(Records from a collection)
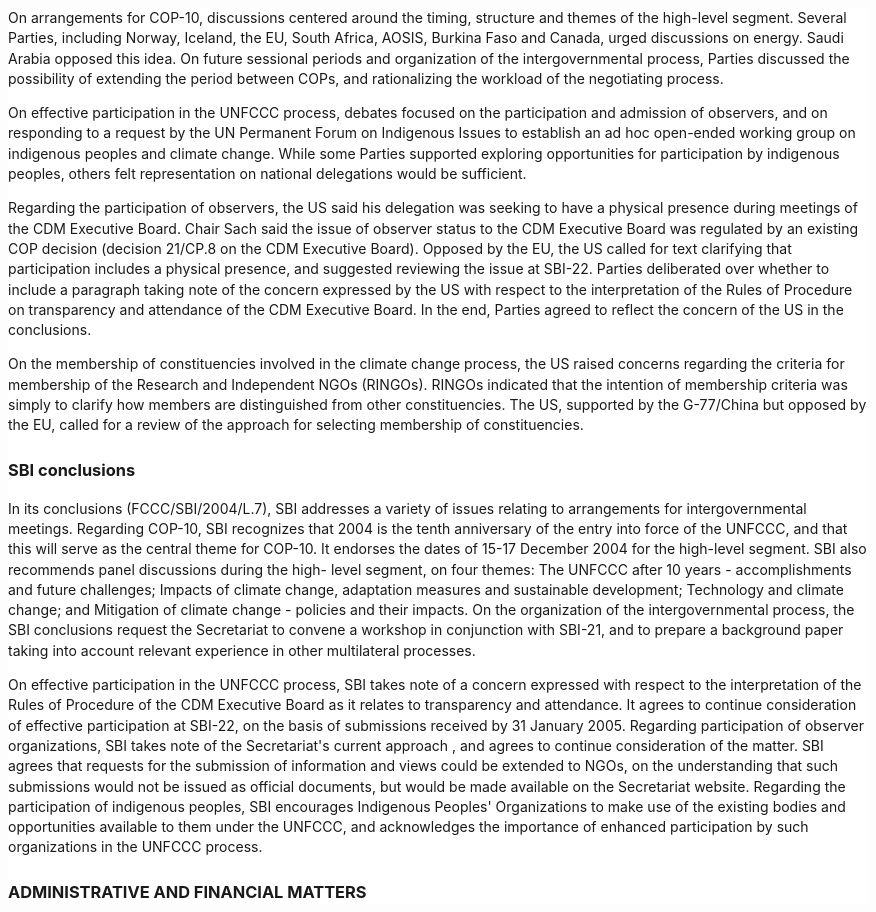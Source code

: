 On arrangements for COP-10, discussions centered around the  timing, structure and themes of the high-level segment. Several  Parties, including Norway, Iceland, the EU, South Africa, AOSIS,  Burkina Faso and Canada, urged discussions on energy. Saudi Arabia  opposed this idea. On future sessional periods and organization of  the intergovernmental process, Parties discussed the possibility  of extending the period between COPs, and rationalizing the  workload of the negotiating process.

On effective participation in the UNFCCC process, debates focused  on the participation and admission of observers, and on responding  to a request by the UN Permanent Forum on Indigenous Issues to  establish an ad hoc open-ended working group on indigenous peoples  and climate change. While some Parties supported exploring  opportunities for participation by indigenous peoples, others felt  representation on national delegations would be sufficient.

Regarding the participation of observers, the US said his  delegation was seeking to have a physical presence during meetings  of the CDM Executive Board. Chair Sach said the issue of observer  status to the CDM Executive Board was regulated by an existing COP  decision (decision 21/CP.8 on the CDM Executive Board). Opposed by  the EU, the US called for text clarifying that participation  includes a physical presence, and suggested reviewing the issue at  SBI-22. Parties deliberated over whether to include a paragraph  taking note of the concern expressed by the US with respect to the  interpretation of the Rules of Procedure on transparency and  attendance of the CDM Executive Board. In the end, Parties agreed  to reflect the concern of the US in the conclusions.

On the membership of constituencies involved in the climate change  process, the US raised concerns regarding the criteria for  membership of the Research and Independent NGOs (RINGOs). RINGOs  indicated that the intention of membership criteria was simply to  clarify how members are distinguished from other constituencies.  The US, supported by the G-77/China but opposed by the EU, called  for a review of the approach for selecting membership of  constituencies.

###     SBI conclusions

In its conclusions (FCCC/SBI/2004/L.7), SBI  addresses a variety of issues relating to arrangements for  intergovernmental meetings. Regarding COP-10, SBI recognizes that  2004 is the tenth anniversary of the entry into force of the  UNFCCC, and that this will serve as the central theme for COP-10.  It endorses the dates of 15-17 December 2004 for the high-level  segment. SBI also recommends panel discussions during the high- level segment, on four themes: The UNFCCC after 10 years -  accomplishments and future challenges; Impacts of climate change,  adaptation measures and sustainable development; Technology and  climate change; and Mitigation of climate change - policies and  their impacts. On the organization of the intergovernmental  process, the SBI conclusions request the Secretariat to convene a  workshop in conjunction with SBI-21, and to prepare a background  paper taking into account relevant experience in other  multilateral processes.

On effective participation in the UNFCCC process, SBI takes note  of a concern expressed with respect to the interpretation of the  Rules of Procedure of the CDM Executive Board as it relates to  transparency and attendance. It agrees to continue consideration  of effective participation at SBI-22, on the basis of submissions  received by 31 January 2005. Regarding participation of observer  organizations, SBI takes note of the Secretariat's current  approach , and agrees to continue consideration of the matter. SBI  agrees that requests for the submission of information and views  could be extended to NGOs, on the understanding that such  submissions would not be issued as official documents, but would  be made available on the Secretariat website. Regarding the  participation of indigenous peoples, SBI encourages Indigenous  Peoples' Organizations to make use of the existing bodies and  opportunities available to them under the UNFCCC, and acknowledges  the importance of enhanced participation by such organizations in  the UNFCCC process.

### ADMINISTRATIVE AND FINANCIAL MATTERS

■ About this exercise ■
Except for the pictures, write the data out exactly.

■ Answer space ■
Source code

: On arrangements for COP-10, discussions centered around the  timing, structure and themes of the high-level segment. Several  Parties, including Norway, Iceland, the EU, South Africa, AOSIS,  Burkina Faso and Canada, urged discussions on energy. Saudi Arabia  opposed this idea. On future sessional periods and organization of  the intergovernmental process, Parties discussed the possibility  of extending the period between COPs, and rationalizing the  workload of the negotiating process.

On effective participation in the UNFCCC process, debates focused  on the participation and admission of observers, and on responding  to a request by the UN Permanent Forum on Indigenous Issues to  establish an ad hoc open-ended working group on indigenous peoples  and climate change. While some Parties supported exploring  opportunities for participation by indigenous peoples, others felt  representation on national delegations would be sufficient.

Regarding the participation of observers, the US said his  delegation was seeking to have a physical presence during meetings  of the CDM Executive Board. Chair Sach said the issue of observer  status to the CDM Executive Board was regulated by an existing COP  decision (decision 21/CP.8 on the CDM Executive Board). Opposed by  the EU, the US called for text clarifying that participation  includes a physical presence, and suggested reviewing the issue at  SBI-22. Parties deliberated over whether to include a paragraph  taking note of the concern expressed by the US with respect to the  interpretation of the Rules of Procedure on transparency and  attendance of the CDM Executive Board. In the end, Parties agreed  to reflect the concern of the US in the conclusions.

On the membership of constituencies involved in the climate change  process, the US raised concerns regarding the criteria for  membership of the Research and Independent NGOs (RINGOs). RINGOs  indicated that the intention of membership criteria was simply to  clarify how members are distinguished from other constituencies.  The US, supported by the G-77/China but opposed by the EU, called  for a review of the approach for selecting membership of  constituencies.

###     SBI conclusions

In its conclusions (FCCC/SBI/2004/L.7), SBI  addresses a variety of issues relating to arrangements for  intergovernmental meetings. Regarding COP-10, SBI recognizes that  2004 is the tenth anniversary of the entry into force of the  UNFCCC, and that this will serve as the central theme for COP-10.  It endorses the dates of 15-17 December 2004 for the high-level  segment. SBI also recommends panel discussions during the high- level segment, on four themes: The UNFCCC after 10 years -  accomplishments and future challenges; Impacts of climate change,  adaptation measures and sustainable development; Technology and  climate change; and Mitigation of climate change - policies and  their impacts. On the organization of the intergovernmental  process, the SBI conclusions request the Secretariat to convene a  workshop in conjunction with SBI-21, and to prepare a background  paper taking into account relevant experience in other  multilateral processes.

On effective participation in the UNFCCC process, SBI takes note  of a concern expressed with respect to the interpretation of the  Rules of Procedure of the CDM Executive Board as it relates to  transparency and attendance. It agrees to continue consideration  of effective participation at SBI-22, on the basis of submissions  received by 31 January 2005. Regarding participation of observer  organizations, SBI takes note of the Secretariat's current  approach , and agrees to continue consideration of the matter. SBI  agrees that requests for the submission of information and views  could be extended to NGOs, on the understanding that such  submissions would not be issued as official documents, but would  be made available on the Secretariat website. Regarding the  participation of indigenous peoples, SBI encourages Indigenous  Peoples' Organizations to make use of the existing bodies and  opportunities available to them under the UNFCCC, and acknowledges  the importance of enhanced participation by such organizations in  the UNFCCC process.

### ADMINISTRATIVE AND FINANCIAL MATTERS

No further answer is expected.